(Provided entries)
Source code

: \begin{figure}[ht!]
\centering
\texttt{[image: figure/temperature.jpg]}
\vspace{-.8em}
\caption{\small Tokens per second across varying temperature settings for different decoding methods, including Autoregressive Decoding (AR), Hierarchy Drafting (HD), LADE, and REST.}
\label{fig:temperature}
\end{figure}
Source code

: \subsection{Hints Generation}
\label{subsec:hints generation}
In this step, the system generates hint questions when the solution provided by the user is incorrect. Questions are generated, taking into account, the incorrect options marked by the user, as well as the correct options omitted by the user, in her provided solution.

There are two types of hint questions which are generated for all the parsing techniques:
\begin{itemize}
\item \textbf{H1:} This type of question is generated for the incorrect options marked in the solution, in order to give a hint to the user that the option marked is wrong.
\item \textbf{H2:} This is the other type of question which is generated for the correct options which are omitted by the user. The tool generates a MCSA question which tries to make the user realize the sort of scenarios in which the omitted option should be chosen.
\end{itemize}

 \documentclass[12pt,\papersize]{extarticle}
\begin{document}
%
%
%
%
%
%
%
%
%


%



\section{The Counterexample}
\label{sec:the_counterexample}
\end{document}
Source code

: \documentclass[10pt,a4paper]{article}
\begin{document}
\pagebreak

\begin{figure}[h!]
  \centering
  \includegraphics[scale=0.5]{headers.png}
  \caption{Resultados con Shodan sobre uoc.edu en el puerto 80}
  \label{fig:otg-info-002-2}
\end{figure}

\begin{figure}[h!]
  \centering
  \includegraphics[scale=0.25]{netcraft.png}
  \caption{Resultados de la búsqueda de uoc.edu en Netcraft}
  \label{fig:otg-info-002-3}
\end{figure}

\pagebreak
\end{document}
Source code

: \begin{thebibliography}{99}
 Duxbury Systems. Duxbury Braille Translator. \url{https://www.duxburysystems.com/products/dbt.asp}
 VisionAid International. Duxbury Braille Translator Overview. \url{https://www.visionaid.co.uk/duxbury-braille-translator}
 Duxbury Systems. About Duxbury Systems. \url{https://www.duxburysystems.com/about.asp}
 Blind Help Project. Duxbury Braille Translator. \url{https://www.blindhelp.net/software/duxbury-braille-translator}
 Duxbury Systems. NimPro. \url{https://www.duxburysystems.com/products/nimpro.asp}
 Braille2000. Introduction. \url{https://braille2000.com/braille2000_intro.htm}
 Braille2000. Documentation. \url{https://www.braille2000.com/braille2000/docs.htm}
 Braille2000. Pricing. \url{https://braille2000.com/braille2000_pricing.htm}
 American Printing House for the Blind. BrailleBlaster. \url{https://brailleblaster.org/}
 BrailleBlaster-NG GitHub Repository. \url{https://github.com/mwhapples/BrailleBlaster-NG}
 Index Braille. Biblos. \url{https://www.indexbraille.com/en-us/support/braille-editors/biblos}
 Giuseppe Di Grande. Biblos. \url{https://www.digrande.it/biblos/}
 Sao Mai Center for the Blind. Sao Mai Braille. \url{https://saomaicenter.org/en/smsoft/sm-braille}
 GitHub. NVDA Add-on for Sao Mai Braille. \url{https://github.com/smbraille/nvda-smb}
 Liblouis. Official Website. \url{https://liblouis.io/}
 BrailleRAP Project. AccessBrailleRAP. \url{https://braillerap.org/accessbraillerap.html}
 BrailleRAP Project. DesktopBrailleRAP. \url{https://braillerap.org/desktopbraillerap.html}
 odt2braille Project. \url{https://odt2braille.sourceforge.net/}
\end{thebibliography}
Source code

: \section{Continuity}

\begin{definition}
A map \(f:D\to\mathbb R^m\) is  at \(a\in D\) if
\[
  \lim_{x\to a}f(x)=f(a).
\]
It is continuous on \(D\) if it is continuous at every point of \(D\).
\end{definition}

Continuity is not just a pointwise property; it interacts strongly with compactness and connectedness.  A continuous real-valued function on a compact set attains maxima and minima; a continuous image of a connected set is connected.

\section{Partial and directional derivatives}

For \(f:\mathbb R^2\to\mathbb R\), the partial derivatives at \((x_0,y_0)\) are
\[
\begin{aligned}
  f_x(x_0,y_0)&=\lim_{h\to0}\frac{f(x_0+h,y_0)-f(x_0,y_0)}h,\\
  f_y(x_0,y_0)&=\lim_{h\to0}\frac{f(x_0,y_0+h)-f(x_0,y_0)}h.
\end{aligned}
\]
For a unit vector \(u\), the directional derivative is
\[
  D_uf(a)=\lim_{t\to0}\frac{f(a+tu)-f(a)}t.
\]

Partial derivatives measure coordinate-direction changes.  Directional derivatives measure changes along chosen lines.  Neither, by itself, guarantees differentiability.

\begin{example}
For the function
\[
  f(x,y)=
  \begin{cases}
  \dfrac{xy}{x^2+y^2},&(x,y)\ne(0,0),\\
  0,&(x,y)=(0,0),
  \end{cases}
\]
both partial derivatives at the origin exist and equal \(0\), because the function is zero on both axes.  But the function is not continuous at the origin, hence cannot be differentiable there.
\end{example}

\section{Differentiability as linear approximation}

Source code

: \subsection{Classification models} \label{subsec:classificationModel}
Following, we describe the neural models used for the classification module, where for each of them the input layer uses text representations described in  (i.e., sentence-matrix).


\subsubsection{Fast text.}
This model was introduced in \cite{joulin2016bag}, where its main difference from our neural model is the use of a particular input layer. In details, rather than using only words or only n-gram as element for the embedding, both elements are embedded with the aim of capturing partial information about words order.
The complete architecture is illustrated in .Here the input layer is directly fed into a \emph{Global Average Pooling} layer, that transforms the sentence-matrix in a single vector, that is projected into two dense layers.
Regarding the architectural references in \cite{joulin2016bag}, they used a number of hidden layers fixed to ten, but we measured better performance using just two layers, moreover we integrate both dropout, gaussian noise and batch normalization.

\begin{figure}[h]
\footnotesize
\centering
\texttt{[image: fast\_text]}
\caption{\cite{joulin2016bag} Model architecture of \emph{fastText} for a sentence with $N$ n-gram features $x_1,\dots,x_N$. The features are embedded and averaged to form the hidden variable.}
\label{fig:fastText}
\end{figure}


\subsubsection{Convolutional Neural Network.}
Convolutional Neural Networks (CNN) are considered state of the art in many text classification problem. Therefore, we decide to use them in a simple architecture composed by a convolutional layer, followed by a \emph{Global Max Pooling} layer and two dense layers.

---

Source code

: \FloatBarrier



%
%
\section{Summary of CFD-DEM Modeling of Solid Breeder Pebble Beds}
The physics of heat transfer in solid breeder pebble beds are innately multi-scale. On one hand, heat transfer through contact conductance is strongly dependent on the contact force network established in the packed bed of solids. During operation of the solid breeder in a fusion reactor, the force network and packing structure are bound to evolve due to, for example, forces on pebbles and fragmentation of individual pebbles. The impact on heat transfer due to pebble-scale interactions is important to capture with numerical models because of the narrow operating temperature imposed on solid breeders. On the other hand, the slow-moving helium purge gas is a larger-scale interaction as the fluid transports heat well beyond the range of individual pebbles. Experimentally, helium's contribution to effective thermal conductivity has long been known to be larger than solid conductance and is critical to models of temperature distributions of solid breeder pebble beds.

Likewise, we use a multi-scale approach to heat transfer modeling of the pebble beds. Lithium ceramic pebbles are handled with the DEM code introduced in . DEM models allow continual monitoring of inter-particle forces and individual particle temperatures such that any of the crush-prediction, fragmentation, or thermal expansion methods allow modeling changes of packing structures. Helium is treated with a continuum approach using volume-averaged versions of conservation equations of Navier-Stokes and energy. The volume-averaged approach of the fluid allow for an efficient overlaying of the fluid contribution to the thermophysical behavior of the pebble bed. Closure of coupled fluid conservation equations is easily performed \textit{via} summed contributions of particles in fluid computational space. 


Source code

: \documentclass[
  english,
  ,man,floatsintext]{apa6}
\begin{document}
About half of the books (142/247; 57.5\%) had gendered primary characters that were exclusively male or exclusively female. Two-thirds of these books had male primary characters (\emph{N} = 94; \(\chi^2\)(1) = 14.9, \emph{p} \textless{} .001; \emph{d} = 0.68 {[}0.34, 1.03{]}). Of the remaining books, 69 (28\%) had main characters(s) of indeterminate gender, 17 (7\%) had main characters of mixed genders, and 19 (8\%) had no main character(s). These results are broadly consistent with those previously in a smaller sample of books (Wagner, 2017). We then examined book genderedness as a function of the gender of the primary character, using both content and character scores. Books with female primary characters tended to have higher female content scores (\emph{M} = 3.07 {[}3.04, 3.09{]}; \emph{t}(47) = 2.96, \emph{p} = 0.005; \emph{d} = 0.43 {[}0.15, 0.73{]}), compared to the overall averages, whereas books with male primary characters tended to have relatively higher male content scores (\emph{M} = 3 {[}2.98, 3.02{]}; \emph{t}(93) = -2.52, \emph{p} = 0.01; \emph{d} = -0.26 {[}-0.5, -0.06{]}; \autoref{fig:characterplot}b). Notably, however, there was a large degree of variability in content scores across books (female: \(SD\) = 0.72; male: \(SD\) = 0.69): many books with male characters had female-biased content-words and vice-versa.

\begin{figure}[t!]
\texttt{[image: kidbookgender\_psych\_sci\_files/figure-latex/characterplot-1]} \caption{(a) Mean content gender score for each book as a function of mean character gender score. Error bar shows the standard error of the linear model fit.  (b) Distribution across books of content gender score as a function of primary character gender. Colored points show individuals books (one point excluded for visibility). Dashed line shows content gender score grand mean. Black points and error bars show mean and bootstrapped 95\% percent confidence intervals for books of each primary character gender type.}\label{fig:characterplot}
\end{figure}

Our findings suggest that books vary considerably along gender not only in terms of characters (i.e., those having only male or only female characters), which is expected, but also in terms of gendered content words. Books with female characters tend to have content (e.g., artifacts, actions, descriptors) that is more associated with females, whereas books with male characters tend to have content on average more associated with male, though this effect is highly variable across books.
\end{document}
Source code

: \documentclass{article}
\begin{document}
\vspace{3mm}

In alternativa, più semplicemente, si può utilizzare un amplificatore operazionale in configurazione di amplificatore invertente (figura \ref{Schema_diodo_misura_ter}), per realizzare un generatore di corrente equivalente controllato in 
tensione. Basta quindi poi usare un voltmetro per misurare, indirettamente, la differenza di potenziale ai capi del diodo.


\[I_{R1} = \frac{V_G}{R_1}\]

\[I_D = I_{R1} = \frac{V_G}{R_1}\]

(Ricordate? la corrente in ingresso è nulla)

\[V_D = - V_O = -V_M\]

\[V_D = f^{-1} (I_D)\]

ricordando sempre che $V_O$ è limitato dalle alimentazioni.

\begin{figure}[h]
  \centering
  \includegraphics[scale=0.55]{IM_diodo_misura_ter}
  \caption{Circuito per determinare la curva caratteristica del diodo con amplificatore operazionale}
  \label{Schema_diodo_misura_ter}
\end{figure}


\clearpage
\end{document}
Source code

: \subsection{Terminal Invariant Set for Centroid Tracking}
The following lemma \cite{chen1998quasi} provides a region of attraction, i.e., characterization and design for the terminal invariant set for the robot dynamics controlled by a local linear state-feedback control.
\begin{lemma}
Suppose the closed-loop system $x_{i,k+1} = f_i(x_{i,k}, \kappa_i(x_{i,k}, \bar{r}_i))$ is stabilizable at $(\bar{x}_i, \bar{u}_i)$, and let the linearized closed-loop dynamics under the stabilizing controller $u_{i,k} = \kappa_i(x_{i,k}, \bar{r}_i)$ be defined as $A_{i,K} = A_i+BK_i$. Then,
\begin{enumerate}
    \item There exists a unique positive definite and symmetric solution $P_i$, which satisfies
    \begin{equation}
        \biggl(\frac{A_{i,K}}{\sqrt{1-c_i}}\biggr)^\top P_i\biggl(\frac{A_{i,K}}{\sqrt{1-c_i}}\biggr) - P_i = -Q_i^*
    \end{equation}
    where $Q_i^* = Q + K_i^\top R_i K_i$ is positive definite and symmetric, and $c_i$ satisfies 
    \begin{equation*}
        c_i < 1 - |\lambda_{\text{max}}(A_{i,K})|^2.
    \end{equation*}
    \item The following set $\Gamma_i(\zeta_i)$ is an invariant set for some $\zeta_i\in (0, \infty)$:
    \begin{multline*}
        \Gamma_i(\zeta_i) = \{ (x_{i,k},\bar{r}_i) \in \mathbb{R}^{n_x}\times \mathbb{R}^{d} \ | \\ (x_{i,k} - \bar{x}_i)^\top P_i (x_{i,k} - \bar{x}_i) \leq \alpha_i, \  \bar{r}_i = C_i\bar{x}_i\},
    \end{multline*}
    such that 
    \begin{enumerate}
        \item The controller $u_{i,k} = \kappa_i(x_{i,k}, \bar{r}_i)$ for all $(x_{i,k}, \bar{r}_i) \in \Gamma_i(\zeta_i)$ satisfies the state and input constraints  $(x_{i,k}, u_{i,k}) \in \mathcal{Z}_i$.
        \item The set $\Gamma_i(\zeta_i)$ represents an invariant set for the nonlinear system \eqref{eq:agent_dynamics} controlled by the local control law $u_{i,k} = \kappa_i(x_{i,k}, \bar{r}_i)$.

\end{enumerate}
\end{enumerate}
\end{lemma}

(What the task requires)
In the material above, how many lines include the word "Biblos"? State that number alone.

(Answer space)
2